The Hiram B Scutt Mansion, former home of the Civil War veteran and barbed wire tycoon who gave it its name, is up for sale for just $159,900 (£95,000).
Built in 1882, the three-storey, red-brick building in Joliet covers 4,960 square-feet and is on the United States' National Register of Historic Places.
But as the saying goes, if it sounds too good to be true, that’s probably because it is – the sprawling residence is also said to be haunted, Patch.com reported.
The house was bought by real estate broker Brian Kearney in 2004. Two years later football players from the University of St Francis rented out the building and threw a party.
But during the festivities a 19-year-old man called Steven Jenkins was shot dead.
Within a year of the murder, local historian and John Wilkes Booth impersonator Seth Magosky bought the large house – he planned to open the P Seth Magosky Museum of Victorian Life & Joliet History.

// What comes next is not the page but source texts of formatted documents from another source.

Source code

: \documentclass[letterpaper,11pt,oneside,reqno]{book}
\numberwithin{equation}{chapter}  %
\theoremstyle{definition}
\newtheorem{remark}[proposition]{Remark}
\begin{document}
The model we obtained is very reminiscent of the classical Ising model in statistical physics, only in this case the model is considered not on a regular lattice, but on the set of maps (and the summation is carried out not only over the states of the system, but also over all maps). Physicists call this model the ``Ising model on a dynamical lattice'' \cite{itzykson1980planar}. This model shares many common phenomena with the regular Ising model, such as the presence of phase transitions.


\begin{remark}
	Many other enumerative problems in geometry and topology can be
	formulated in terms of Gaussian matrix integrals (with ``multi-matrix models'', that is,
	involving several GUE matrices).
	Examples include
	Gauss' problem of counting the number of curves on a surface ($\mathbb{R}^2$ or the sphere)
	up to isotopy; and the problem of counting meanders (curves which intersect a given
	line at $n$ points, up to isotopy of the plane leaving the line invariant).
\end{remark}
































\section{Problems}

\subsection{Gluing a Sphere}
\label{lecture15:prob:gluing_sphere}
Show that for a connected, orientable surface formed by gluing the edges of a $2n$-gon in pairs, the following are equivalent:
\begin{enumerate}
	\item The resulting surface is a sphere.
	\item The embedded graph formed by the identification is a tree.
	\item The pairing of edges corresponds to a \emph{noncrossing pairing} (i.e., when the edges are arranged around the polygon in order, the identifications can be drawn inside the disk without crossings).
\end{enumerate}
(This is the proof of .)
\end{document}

But less than six months later he died suddenly at the age of 39.
And some people believe the two men – as well as the original Scutt inhabitants – live on in the house.
In 2010, Edward Shanahan, a spiritual observer, psychic reader and paranormal host wrote a blog post for Chicago Now in which he described the mansion as a ”paranormal gem”.
He wrote: “The years that have past, has seen many human tragedies within its four walls, from sudden deaths to a murder in the past that have left their emotional energy in the place.”
However, real estate agent Marcia C Cronin told Patch.com that an energy reader had said the mansion is not haunted.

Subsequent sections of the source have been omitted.